Centralized storage may be a bad idea, but is there any way around it?  I can't see any way for an exchange to exist without an escrow party (or a lot of scamming without escrow).  Escrow means centralized.  I mean, perhaps the escrow could simply act as such after a trade is booked (i.e., both parties send their funds to the escrow, to then be redistributed to the parties), but that introduces a TON of lag time with trades, which is just asking for problems.

So, what is the solution?  I really don't see any besides centralized storage.

An exchange "could" be partially decentralized.  The handling of fiat money would need to be centralized however that authority could issue tokens to represent a promise to repay in fiat currency.  Once tokenized the rest of exchange could be handled in a decentralized manner.

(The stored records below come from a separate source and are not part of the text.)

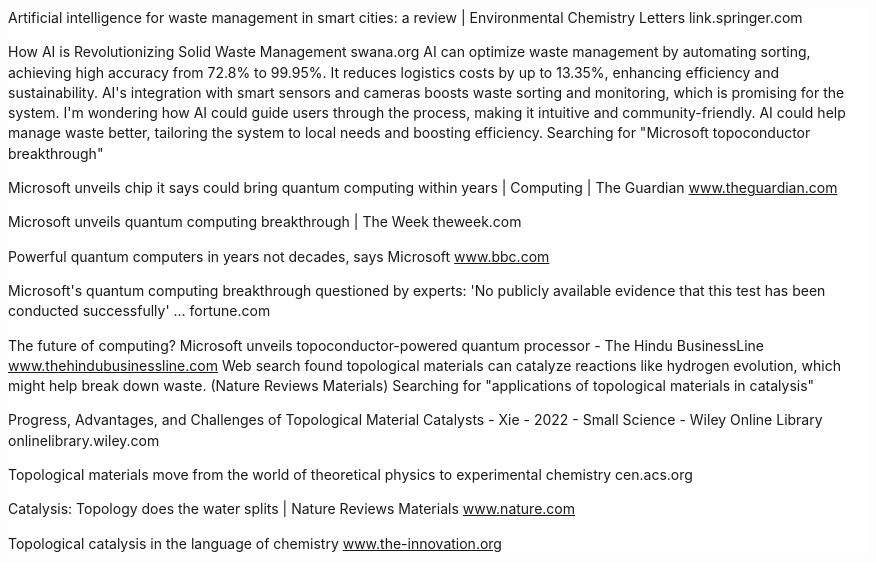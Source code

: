 
Artificial intelligence for waste management in smart cities: a review | Environmental Chemistry Letters
link.springer.com


How AI is Revolutionizing Solid Waste Management
swana.org
AI can optimize waste management by automating sorting, achieving high accuracy from 72.8% to 99.95%.
It reduces logistics costs by up to 13.35%, enhancing efficiency and sustainability.
AI's integration with smart sensors and cameras boosts waste sorting and monitoring, which is promising for the system.
I'm wondering how AI could guide users through the process, making it intuitive and community-friendly.
AI could help manage waste better, tailoring the system to local needs and boosting efficiency.
Searching for "Microsoft topoconductor breakthrough"


Microsoft unveils chip it says could bring quantum computing within years | Computing | The Guardian
www.theguardian.com


Microsoft unveils quantum computing breakthrough | The Week
theweek.com


Powerful quantum computers in years not decades, says Microsoft
www.bbc.com


Microsoft's quantum computing breakthrough questioned by experts: 'No publicly available evidence that this test has been conducted successfully' ...
fortune.com


The future of computing? Microsoft unveils topoconductor-powered quantum processor - The Hindu BusinessLine
www.thehindubusinessline.com
Web search found topological materials can catalyze reactions like hydrogen evolution, which might help break down waste. (Nature Reviews Materials)
Searching for "applications of topological materials in catalysis"


Progress, Advantages, and Challenges of Topological Material Catalysts - Xie - 2022 - Small Science - Wiley Online Library
onlinelibrary.wiley.com


Topological materials move from the world of theoretical physics to experimental chemistry
cen.acs.org


Catalysis: Topology does the water splits | Nature Reviews Materials
www.nature.com


Topological catalysis in the language of chemistry
www.the-innovation.org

For example say an entity created a crypto digital token which stored USD and could be transfered from party to party.  You deposit $500 USD and they issue you an address with 500 USDCoins.  Each coin represents a promise to repay $1 USD. 

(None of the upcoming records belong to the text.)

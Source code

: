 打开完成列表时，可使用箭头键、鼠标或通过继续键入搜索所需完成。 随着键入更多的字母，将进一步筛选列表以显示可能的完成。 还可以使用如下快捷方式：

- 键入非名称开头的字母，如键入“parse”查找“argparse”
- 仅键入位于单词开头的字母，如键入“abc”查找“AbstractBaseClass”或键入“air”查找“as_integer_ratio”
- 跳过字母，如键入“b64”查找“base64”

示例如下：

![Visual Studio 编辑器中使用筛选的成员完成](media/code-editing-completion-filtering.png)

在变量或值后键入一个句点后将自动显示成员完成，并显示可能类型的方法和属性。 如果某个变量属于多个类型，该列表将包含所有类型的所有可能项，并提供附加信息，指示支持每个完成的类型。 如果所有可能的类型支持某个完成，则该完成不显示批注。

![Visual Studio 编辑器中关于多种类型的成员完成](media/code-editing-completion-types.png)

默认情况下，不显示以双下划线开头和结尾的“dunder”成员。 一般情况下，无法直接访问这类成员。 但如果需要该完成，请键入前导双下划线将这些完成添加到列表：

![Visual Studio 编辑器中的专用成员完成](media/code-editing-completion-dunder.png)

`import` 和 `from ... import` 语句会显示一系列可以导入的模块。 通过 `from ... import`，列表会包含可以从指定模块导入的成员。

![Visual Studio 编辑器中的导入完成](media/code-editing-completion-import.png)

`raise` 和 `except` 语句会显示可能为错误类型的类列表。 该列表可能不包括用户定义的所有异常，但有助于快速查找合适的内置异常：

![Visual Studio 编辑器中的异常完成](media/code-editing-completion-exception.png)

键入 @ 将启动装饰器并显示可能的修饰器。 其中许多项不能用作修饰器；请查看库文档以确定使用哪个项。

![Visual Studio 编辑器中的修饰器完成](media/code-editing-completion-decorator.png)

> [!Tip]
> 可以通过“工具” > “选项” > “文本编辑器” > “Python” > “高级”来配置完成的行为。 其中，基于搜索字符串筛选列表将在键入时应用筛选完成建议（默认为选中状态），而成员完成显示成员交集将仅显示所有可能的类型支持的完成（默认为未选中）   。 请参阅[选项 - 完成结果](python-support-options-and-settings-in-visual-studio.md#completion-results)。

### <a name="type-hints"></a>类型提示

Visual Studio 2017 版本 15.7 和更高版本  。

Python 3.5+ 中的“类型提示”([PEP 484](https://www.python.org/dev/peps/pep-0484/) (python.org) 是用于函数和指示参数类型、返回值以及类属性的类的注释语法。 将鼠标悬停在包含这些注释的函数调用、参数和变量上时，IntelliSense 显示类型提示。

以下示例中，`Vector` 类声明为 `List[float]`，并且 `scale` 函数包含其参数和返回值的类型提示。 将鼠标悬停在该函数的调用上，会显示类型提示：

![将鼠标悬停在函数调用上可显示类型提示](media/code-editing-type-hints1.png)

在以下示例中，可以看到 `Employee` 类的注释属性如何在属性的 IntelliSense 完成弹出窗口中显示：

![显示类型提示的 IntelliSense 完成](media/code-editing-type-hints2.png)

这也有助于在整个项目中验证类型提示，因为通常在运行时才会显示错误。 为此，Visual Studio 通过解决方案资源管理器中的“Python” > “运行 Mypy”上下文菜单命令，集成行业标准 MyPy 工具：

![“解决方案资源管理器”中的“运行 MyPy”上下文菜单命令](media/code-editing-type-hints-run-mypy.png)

Now with these tokens and contracts in block chain you could build a decentralized exchange.  For example to execute a trade you would transfer Bitcoins to an address of the seller and they would transfer a certain number of USDCoins to your USDCoin address.  To cashout you would redeem them at the issuing authority or use some third party who would offer alternative payout methods.

Where the digital space and meatspace boundry connect there will always be the need for a trusted third party but one could limit the extent of that trusted third party.